Check each line of the material that follows, and copy those holding the string "iphone".
[[ Excerpted data, beginning ]]
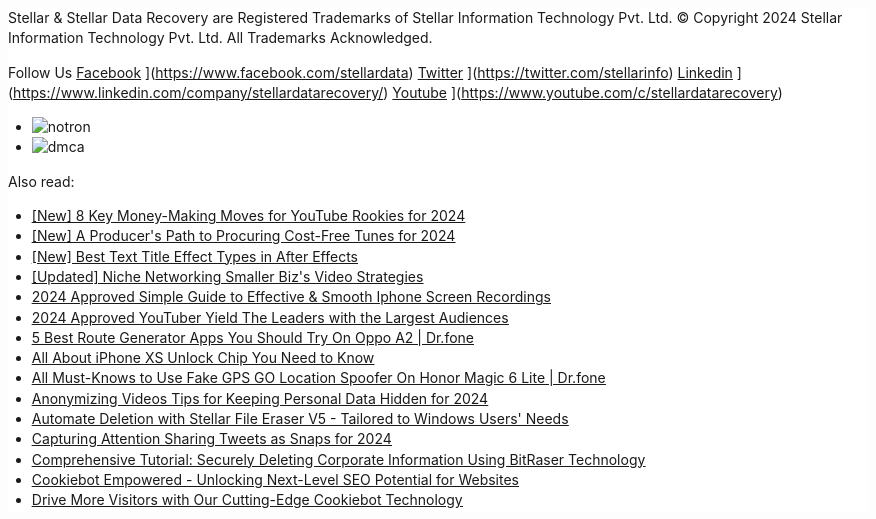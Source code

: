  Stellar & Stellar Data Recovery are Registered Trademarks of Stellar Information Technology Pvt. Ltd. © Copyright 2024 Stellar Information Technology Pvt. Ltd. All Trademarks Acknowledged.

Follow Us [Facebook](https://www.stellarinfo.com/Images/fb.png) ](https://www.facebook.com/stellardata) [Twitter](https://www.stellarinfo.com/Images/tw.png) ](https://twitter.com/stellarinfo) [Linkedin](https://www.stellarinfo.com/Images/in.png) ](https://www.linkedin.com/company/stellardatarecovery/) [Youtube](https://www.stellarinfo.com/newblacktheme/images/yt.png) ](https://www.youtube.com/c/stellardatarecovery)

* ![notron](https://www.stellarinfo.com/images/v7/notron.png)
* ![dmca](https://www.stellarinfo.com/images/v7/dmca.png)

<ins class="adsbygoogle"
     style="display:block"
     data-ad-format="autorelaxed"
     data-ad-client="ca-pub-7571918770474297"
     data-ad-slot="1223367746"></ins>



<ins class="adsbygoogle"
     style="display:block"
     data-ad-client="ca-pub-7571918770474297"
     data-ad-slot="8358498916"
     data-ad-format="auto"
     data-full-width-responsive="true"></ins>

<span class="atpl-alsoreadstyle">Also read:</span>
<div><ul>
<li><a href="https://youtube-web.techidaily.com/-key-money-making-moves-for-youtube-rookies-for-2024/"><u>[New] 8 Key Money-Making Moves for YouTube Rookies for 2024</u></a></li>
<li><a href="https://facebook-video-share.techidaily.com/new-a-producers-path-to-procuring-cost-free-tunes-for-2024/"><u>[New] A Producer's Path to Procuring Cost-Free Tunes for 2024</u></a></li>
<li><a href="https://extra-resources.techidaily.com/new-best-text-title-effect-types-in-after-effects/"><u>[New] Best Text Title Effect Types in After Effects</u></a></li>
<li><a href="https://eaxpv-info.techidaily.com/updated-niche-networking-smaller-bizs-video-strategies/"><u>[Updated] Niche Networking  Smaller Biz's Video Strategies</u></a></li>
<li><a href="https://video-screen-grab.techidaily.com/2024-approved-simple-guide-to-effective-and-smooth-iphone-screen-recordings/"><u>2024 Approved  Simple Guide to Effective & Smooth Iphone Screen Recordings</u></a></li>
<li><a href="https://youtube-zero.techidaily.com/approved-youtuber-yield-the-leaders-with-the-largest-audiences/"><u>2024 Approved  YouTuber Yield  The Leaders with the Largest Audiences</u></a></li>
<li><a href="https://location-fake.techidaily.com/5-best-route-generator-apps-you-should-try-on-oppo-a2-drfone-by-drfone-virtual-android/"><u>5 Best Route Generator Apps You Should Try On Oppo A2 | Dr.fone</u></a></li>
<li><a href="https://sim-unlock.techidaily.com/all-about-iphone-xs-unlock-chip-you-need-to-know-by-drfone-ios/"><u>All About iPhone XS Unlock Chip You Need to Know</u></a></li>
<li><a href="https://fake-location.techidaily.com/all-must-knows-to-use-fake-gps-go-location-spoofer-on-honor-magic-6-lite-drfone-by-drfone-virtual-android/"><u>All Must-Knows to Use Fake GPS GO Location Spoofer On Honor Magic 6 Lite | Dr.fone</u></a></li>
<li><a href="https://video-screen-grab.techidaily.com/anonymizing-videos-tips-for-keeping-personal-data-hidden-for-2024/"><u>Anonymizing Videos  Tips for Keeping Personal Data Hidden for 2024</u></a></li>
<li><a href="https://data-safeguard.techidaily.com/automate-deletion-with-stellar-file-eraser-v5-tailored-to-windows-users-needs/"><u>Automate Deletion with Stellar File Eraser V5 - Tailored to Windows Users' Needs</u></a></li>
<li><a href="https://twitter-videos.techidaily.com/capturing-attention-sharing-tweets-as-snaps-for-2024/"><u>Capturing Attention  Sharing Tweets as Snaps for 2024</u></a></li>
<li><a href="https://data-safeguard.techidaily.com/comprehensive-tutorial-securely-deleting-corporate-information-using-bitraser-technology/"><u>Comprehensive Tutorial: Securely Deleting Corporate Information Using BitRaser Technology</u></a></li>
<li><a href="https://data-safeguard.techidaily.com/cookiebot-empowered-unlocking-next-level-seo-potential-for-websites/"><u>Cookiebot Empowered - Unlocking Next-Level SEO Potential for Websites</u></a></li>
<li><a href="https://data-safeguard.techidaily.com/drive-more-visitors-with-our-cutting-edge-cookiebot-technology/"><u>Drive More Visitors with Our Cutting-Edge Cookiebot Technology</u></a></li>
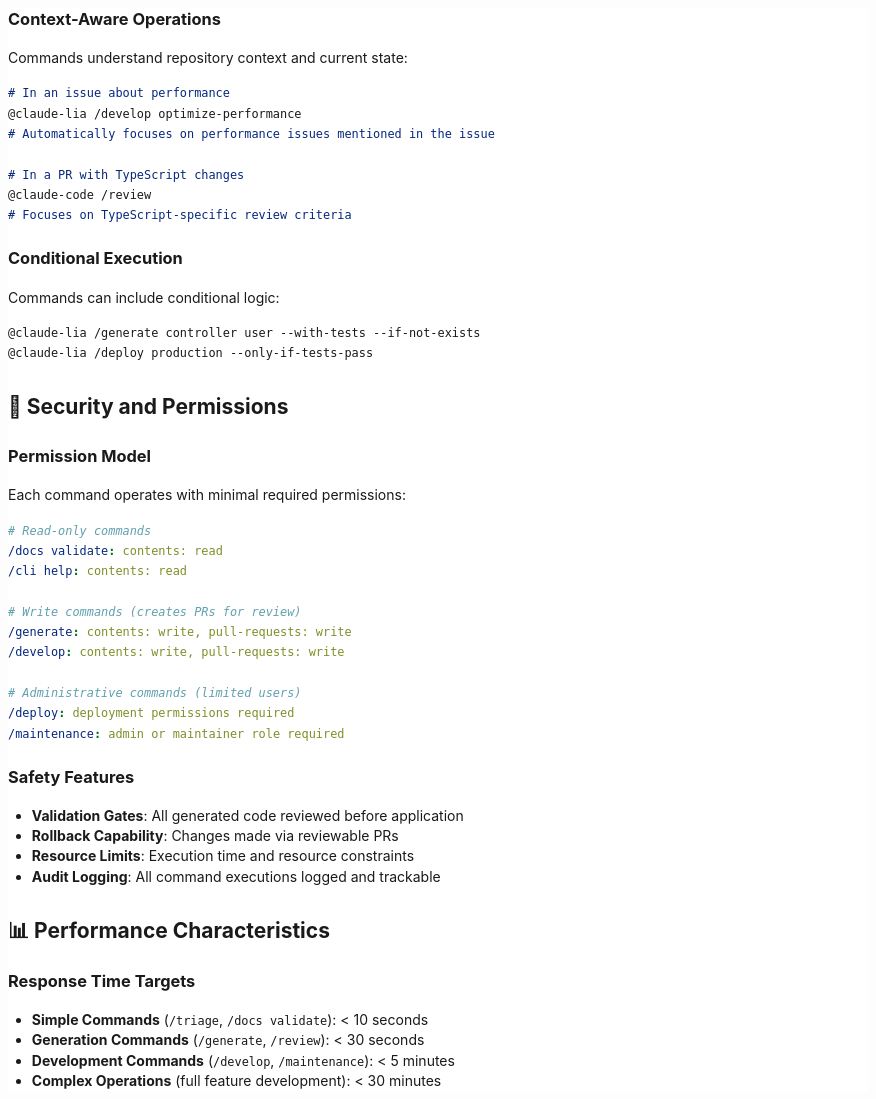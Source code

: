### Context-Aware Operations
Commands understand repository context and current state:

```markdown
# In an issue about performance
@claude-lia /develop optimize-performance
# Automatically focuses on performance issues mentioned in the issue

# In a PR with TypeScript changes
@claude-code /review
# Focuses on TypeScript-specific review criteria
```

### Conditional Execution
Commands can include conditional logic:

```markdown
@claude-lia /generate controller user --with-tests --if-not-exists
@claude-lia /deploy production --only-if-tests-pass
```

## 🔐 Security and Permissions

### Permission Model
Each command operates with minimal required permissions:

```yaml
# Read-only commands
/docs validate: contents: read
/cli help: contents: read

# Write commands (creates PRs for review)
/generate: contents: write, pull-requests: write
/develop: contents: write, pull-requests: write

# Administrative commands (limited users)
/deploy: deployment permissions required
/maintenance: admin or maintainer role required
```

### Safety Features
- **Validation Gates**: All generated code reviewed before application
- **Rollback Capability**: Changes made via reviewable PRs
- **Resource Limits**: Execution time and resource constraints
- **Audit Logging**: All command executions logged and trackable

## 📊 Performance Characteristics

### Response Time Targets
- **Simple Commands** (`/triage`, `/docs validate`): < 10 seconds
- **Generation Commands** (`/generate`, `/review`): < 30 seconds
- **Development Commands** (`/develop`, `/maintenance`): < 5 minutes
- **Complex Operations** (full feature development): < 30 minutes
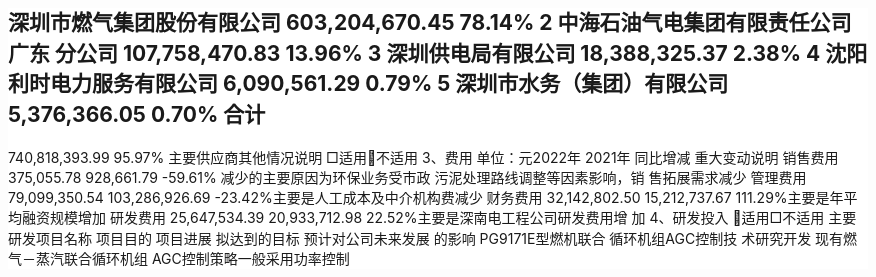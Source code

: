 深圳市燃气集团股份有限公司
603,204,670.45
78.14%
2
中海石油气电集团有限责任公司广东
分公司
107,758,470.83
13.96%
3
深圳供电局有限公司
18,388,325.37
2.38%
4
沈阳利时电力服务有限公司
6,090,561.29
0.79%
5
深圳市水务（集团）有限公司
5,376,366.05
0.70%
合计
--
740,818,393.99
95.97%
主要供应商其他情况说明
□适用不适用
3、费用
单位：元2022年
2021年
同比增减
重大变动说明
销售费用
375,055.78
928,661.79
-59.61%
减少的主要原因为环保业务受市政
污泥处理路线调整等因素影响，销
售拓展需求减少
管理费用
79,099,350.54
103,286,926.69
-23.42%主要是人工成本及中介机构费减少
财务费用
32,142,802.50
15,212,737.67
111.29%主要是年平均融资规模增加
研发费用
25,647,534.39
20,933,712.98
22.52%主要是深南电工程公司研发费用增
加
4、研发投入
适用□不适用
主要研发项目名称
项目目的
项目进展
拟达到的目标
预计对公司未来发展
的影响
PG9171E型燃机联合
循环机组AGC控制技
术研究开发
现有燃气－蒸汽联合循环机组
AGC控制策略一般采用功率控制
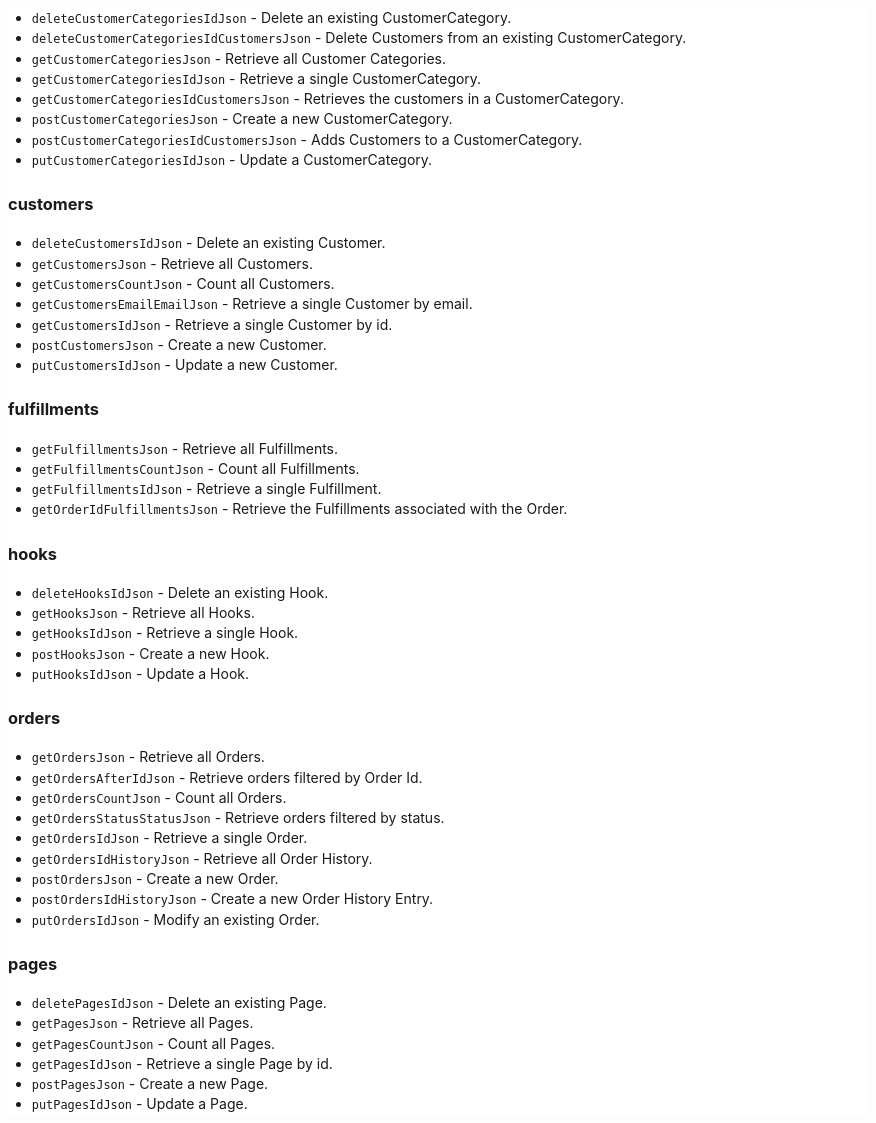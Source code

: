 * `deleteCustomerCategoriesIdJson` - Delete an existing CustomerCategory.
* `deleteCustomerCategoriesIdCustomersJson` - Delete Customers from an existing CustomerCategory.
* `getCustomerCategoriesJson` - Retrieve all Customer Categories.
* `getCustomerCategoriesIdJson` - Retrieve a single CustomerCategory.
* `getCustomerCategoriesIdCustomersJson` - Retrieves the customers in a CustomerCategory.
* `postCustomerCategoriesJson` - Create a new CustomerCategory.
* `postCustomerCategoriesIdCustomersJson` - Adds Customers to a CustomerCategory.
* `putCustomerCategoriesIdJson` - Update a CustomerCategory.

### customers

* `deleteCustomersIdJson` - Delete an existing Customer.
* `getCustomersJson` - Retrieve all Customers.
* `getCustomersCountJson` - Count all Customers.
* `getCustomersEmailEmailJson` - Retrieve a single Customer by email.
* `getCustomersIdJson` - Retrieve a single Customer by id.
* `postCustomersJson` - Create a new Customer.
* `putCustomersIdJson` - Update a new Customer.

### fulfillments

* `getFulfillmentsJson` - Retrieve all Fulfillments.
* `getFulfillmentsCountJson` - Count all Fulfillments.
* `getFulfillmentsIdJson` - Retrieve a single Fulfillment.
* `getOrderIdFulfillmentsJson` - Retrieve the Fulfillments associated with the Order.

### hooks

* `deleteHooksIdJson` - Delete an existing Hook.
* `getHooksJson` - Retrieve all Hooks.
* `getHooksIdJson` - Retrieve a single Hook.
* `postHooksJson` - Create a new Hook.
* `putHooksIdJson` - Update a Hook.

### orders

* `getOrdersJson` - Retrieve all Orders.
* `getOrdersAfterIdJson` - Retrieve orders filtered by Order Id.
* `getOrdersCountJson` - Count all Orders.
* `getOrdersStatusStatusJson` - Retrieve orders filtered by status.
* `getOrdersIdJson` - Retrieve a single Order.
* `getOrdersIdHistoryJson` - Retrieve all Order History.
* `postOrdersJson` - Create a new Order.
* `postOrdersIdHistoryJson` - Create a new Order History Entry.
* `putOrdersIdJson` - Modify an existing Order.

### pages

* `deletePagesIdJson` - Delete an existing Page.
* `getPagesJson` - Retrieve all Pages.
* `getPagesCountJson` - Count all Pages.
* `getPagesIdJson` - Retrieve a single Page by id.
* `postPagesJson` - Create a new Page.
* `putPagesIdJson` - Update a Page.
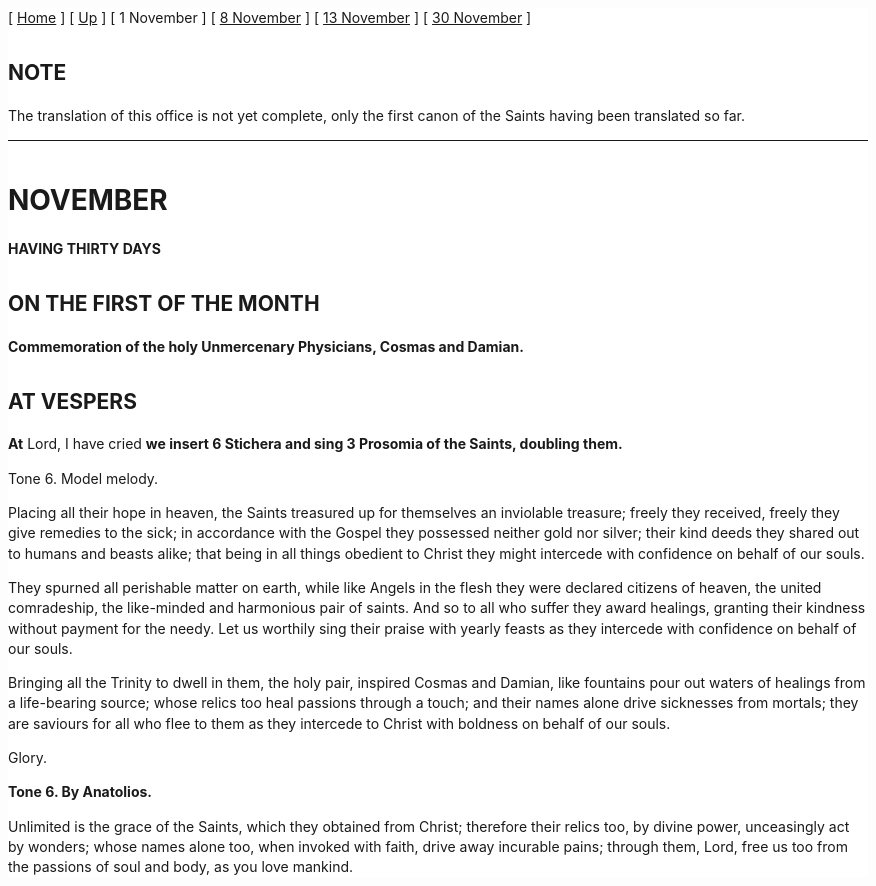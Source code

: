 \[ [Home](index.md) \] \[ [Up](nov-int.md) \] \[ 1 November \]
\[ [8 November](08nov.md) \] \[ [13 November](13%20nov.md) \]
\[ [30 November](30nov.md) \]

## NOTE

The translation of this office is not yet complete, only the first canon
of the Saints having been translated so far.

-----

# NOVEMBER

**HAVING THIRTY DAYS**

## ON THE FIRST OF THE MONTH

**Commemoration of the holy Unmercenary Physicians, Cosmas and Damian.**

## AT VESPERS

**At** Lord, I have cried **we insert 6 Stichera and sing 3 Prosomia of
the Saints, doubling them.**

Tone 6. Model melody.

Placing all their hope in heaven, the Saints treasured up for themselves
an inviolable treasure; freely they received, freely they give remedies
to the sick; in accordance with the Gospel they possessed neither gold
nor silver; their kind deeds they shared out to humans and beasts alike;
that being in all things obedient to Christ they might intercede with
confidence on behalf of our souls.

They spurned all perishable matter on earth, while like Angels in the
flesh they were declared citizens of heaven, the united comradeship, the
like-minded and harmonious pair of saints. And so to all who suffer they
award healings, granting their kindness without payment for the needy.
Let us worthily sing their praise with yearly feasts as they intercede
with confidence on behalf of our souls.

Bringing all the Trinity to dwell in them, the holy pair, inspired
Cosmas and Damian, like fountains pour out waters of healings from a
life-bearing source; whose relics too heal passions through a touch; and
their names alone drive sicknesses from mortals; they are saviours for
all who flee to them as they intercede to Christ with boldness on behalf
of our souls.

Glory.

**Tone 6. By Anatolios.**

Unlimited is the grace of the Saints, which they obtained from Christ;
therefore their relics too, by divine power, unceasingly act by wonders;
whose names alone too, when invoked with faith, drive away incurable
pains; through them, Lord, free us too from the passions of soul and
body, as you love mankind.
[[ Excerpted data, end ]]
_Exercise answer_
<li><a href="https://video-screen-grab.techidaily.com/2024-approved-simple-guide-to-effective-and-smooth-iphone-screen-recordings/"><u>2024 Approved  Simple Guide to Effective & Smooth Iphone Screen Recordings</u></a></li>
<li><a href="https://sim-unlock.techidaily.com/all-about-iphone-xs-unlock-chip-you-need-to-know-by-drfone-ios/"><u>All About iPhone XS Unlock Chip You Need to Know</u></a></li>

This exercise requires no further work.